Problem statement →
Your answer must be an exact copy of the data, without any pictures.

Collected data
════════════════════

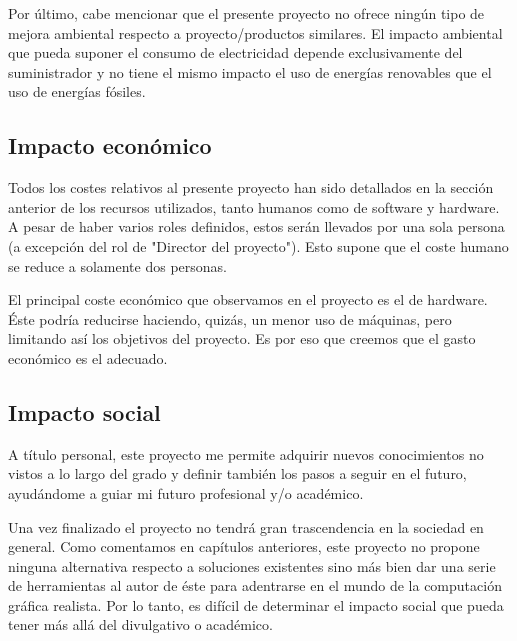 \documentclass[titlepage,12pt]{report}
\begin{document}
Por último, cabe mencionar que el presente proyecto no ofrece ningún tipo de mejora ambiental respecto a proyecto/productos similares. El impacto ambiental que pueda suponer el consumo de electricidad depende exclusivamente del suministrador y no tiene el mismo impacto el uso de energías renovables que el uso de energías fósiles.

\subsection{Impacto económico}

Todos los costes relativos al presente proyecto han sido detallados en la sección anterior de los recursos utilizados, tanto humanos como de software y hardware. A pesar de haber varios roles definidos, estos serán llevados por una sola persona (a excepción del rol de "Director del proyecto"). Esto supone que el coste humano se reduce a solamente dos personas. 

El principal coste económico que observamos en el proyecto es el de hardware. Éste podría reducirse haciendo, quizás, un menor uso de máquinas, pero limitando así los objetivos del proyecto. Es por eso que creemos que el gasto económico es el adecuado.

\subsection{Impacto social}

A título personal, este proyecto me permite adquirir nuevos conocimientos no vistos a lo largo del grado y definir también los pasos a seguir en el futuro, ayudándome a guiar mi futuro profesional y/o académico.

Una vez finalizado el proyecto no tendrá gran trascendencia en la sociedad en general. Como comentamos en capítulos anteriores, este proyecto no propone ninguna alternativa respecto a soluciones existentes sino más bien dar una serie de herramientas al autor de éste para adentrarse en el mundo de la computación gráfica realista. Por lo tanto, es difícil de determinar el impacto social que pueda tener más allá del divulgativo o académico.

\newpage
\nocite{*}

\printbibliography
\listoffigures
\listoftables
\end{document}
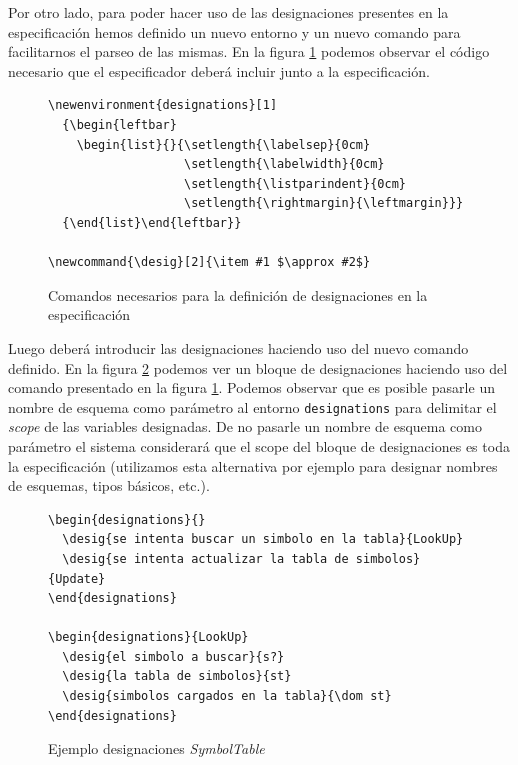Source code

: Por otro lado, para poder hacer uso de las designaciones presentes en la especificación hemos definido un nuevo entorno y un nuevo comando para facilitarnos el parseo de las mismas. En la figura \ref{img:comandos_designaciones} podemos observar el código necesario que el especificador deberá incluir junto a la especificación.

\begin{figure}[H]
\centering
\begin{Verbatim}[frame=single,fontsize=\scriptsize]
\newenvironment{designations}[1]
  {\begin{leftbar}
    \begin{list}{}{\setlength{\labelsep}{0cm}
                   \setlength{\labelwidth}{0cm}
                   \setlength{\listparindent}{0cm}
                   \setlength{\rightmargin}{\leftmargin}}}
  {\end{list}\end{leftbar}}

\newcommand{\desig}[2]{\item #1 $\approx #2$}
\end{Verbatim}
\caption{Comandos necesarios para la definición de designaciones en la especificación}
\label{img:comandos_designaciones}
\end{figure}

Luego deberá introducir las designaciones haciendo uso del nuevo comando definido. En la figura \ref{ej:comandos_designaciones} podemos ver un bloque de designaciones haciendo uso del comando presentado en la figura \ref{img:comandos_designaciones}. Podemos observar que es posible pasarle un nombre de esquema como parámetro al entorno \texttt{designations} para delimitar el \textit{scope} de las variables designadas. De no pasarle un nombre de esquema como parámetro el sistema considerará que el scope del bloque de designaciones es toda la especificación (utilizamos esta alternativa por ejemplo para designar nombres de esquemas, tipos básicos, etc.).

\begin{figure}[H]
\centering
\begin{Verbatim}[frame=single,fontsize=\scriptsize]
\begin{designations}{}
  \desig{se intenta buscar un simbolo en la tabla}{LookUp}
  \desig{se intenta actualizar la tabla de simbolos}{Update}
\end{designations}

\begin{designations}{LookUp}
  \desig{el simbolo a buscar}{s?}
  \desig{la tabla de simbolos}{st}
  \desig{simbolos cargados en la tabla}{\dom st}
\end{designations}
\end{Verbatim}
\caption{Ejemplo designaciones \textit{SymbolTable}}
\label{ej:comandos_designaciones}
\end{figure}

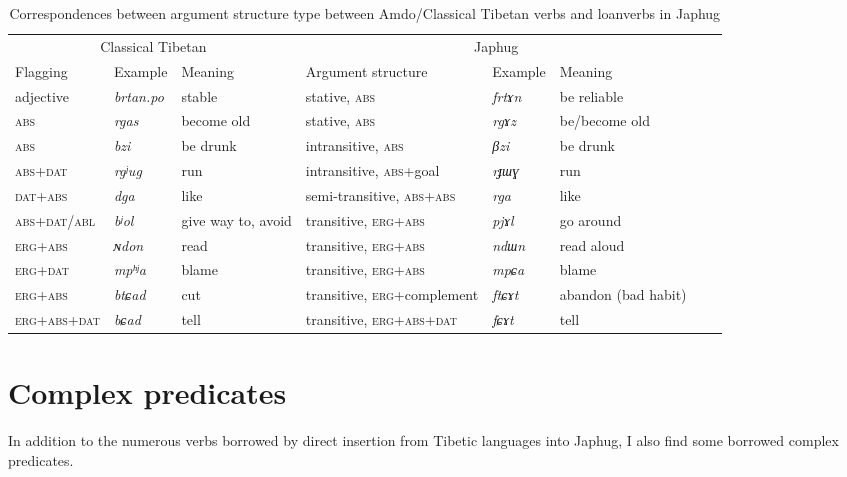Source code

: \documentclass[oneside,a4paper,11pt]{article}
\newcommand{\ipa}[1]{{\phon\textit{\mbox{#1}}}} %
\begin{document}
\begin{landscape}

 

\begin{table}[H]
\caption{Correspondences between argument structure type between Amdo/Classical Tibetan verbs and loanverbs in Japhug} \label{ex:correspondences}
\begin{tabular}{llllllll}
\toprule
 \multicolumn{3}{c}{Classical Tibetan}  & \multicolumn{3}{c}{Japhug}&&\\
Flagging & Example & Meaning & Argument structure & Example & Meaning & \\
\midrule
adjective & \ipa{brtan.po} &stable&  stative, \textsc{abs} & \ipa{frtɤn} &be reliable& \\
 \textsc{abs} &  \ipa{rgas} & become old &stative, \textsc{abs} & \ipa{rgɤz} & be/become old \\
 \textsc{abs} &  \ipa{bzi} & be drunk &intransitive, \textsc{abs} & \ipa{βzi} & be drunk \\
 \textsc{abs+dat} &  \ipa{rgʲug} &run &intransitive, \textsc{abs}+goal  & \ipa{rɟɯɣ} & run \\
\textsc{dat+abs} & \ipa{dga} & like & semi-transitive, \textsc{abs+abs}& \ipa{rga} & like \\
\midrule
 \textsc{abs+dat/abl} &  \ipa{bʲol} & give way to, avoid &transitive, \textsc{erg+abs}& \ipa{pjɤl} & go around \\
\textsc{erg+abs} & \ipa{ɴdon} & read & transitive, \textsc{erg+abs} & \ipa{ndɯn} & read aloud \\

\textsc{erg+dat} & \ipa{mpʰʲa} & blame & transitive, \textsc{erg+abs}& \ipa{mpɕa} & blame \\
\textsc{erg+abs} & \ipa{btɕad} & cut & transitive, \textsc{erg+}complement & \ipa{ftɕɤt} & abandon (bad habit) \\
\bottomrule
\textsc{erg+abs+dat} & \ipa{bɕad} & tell & transitive, \textsc{erg+abs+dat}& \ipa{fɕɤt} & tell \\
\bottomrule
\end{tabular}%
\end{table}  
\end{landscape}

  \section{Complex predicates}  
In addition to the numerous verbs borrowed by direct insertion from Tibetic languages into Japhug, I also find some borrowed complex predicates.
\end{document}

════════════════════

Your solution →
 \documentclass[titlepage,12pt]{report}
\begin{document}
Por último, cabe mencionar que el presente proyecto no ofrece ningún tipo de mejora ambiental respecto a proyecto/productos similares. El impacto ambiental que pueda suponer el consumo de electricidad depende exclusivamente del suministrador y no tiene el mismo impacto el uso de energías renovables que el uso de energías fósiles.

\subsection{Impacto económico}

Todos los costes relativos al presente proyecto han sido detallados en la sección anterior de los recursos utilizados, tanto humanos como de software y hardware. A pesar de haber varios roles definidos, estos serán llevados por una sola persona (a excepción del rol de "Director del proyecto"). Esto supone que el coste humano se reduce a solamente dos personas. 

El principal coste económico que observamos en el proyecto es el de hardware. Éste podría reducirse haciendo, quizás, un menor uso de máquinas, pero limitando así los objetivos del proyecto. Es por eso que creemos que el gasto económico es el adecuado.

\subsection{Impacto social}

A título personal, este proyecto me permite adquirir nuevos conocimientos no vistos a lo largo del grado y definir también los pasos a seguir en el futuro, ayudándome a guiar mi futuro profesional y/o académico.

Una vez finalizado el proyecto no tendrá gran trascendencia en la sociedad en general. Como comentamos en capítulos anteriores, este proyecto no propone ninguna alternativa respecto a soluciones existentes sino más bien dar una serie de herramientas al autor de éste para adentrarse en el mundo de la computación gráfica realista. Por lo tanto, es difícil de determinar el impacto social que pueda tener más allá del divulgativo o académico.

\newpage
\nocite{*}

\printbibliography
\listoffigures
\listoftables
\end{document}
Source code

: Por otro lado, para poder hacer uso de las designaciones presentes en la especificación hemos definido un nuevo entorno y un nuevo comando para facilitarnos el parseo de las mismas. En la figura \ref{img:comandos_designaciones} podemos observar el código necesario que el especificador deberá incluir junto a la especificación.

\begin{figure}[H]
\centering
\begin{Verbatim}[frame=single,fontsize=\scriptsize]
\newenvironment{designations}[1]
  {\begin{leftbar}
    \begin{list}{}{\setlength{\labelsep}{0cm}
                   \setlength{\labelwidth}{0cm}
                   \setlength{\listparindent}{0cm}
                   \setlength{\rightmargin}{\leftmargin}}}
  {\end{list}\end{leftbar}}

\newcommand{\desig}[2]{\item #1 $\approx #2$}
\end{Verbatim}
\caption{Comandos necesarios para la definición de designaciones en la especificación}
\label{img:comandos_designaciones}
\end{figure}

Luego deberá introducir las designaciones haciendo uso del nuevo comando definido. En la figura \ref{ej:comandos_designaciones} podemos ver un bloque de designaciones haciendo uso del comando presentado en la figura \ref{img:comandos_designaciones}. Podemos observar que es posible pasarle un nombre de esquema como parámetro al entorno \texttt{designations} para delimitar el \textit{scope} de las variables designadas. De no pasarle un nombre de esquema como parámetro el sistema considerará que el scope del bloque de designaciones es toda la especificación (utilizamos esta alternativa por ejemplo para designar nombres de esquemas, tipos básicos, etc.).

\begin{figure}[H]
\centering
\begin{Verbatim}[frame=single,fontsize=\scriptsize]
\begin{designations}{}
  \desig{se intenta buscar un simbolo en la tabla}{LookUp}
  \desig{se intenta actualizar la tabla de simbolos}{Update}
\end{designations}

\begin{designations}{LookUp}
  \desig{el simbolo a buscar}{s?}
  \desig{la tabla de simbolos}{st}
  \desig{simbolos cargados en la tabla}{\dom st}
\end{designations}
\end{Verbatim}
\caption{Ejemplo designaciones \textit{SymbolTable}}
\label{ej:comandos_designaciones}
\end{figure}

Source code

: \documentclass[oneside,a4paper,11pt]{article}
\newcommand{\ipa}[1]{{\phon\textit{\mbox{#1}}}} %
\begin{document}
\begin{landscape}

 

\begin{table}[H]
\caption{Correspondences between argument structure type between Amdo/Classical Tibetan verbs and loanverbs in Japhug} \label{ex:correspondences}
\begin{tabular}{llllllll}
\toprule
 \multicolumn{3}{c}{Classical Tibetan}  & \multicolumn{3}{c}{Japhug}&&\\
Flagging & Example & Meaning & Argument structure & Example & Meaning & \\
\midrule
adjective & \ipa{brtan.po} &stable&  stative, \textsc{abs} & \ipa{frtɤn} &be reliable& \\
 \textsc{abs} &  \ipa{rgas} & become old &stative, \textsc{abs} & \ipa{rgɤz} & be/become old \\
 \textsc{abs} &  \ipa{bzi} & be drunk &intransitive, \textsc{abs} & \ipa{βzi} & be drunk \\
 \textsc{abs+dat} &  \ipa{rgʲug} &run &intransitive, \textsc{abs}+goal  & \ipa{rɟɯɣ} & run \\
\textsc{dat+abs} & \ipa{dga} & like & semi-transitive, \textsc{abs+abs}& \ipa{rga} & like \\
\midrule
 \textsc{abs+dat/abl} &  \ipa{bʲol} & give way to, avoid &transitive, \textsc{erg+abs}& \ipa{pjɤl} & go around \\
\textsc{erg+abs} & \ipa{ɴdon} & read & transitive, \textsc{erg+abs} & \ipa{ndɯn} & read aloud \\

\textsc{erg+dat} & \ipa{mpʰʲa} & blame & transitive, \textsc{erg+abs}& \ipa{mpɕa} & blame \\
\textsc{erg+abs} & \ipa{btɕad} & cut & transitive, \textsc{erg+}complement & \ipa{ftɕɤt} & abandon (bad habit) \\
\bottomrule
\textsc{erg+abs+dat} & \ipa{bɕad} & tell & transitive, \textsc{erg+abs+dat}& \ipa{fɕɤt} & tell \\
\bottomrule
\end{tabular}%
\end{table}  
\end{landscape}

  \section{Complex predicates}  
In addition to the numerous verbs borrowed by direct insertion from Tibetic languages into Japhug, I also find some borrowed complex predicates.
\end{document}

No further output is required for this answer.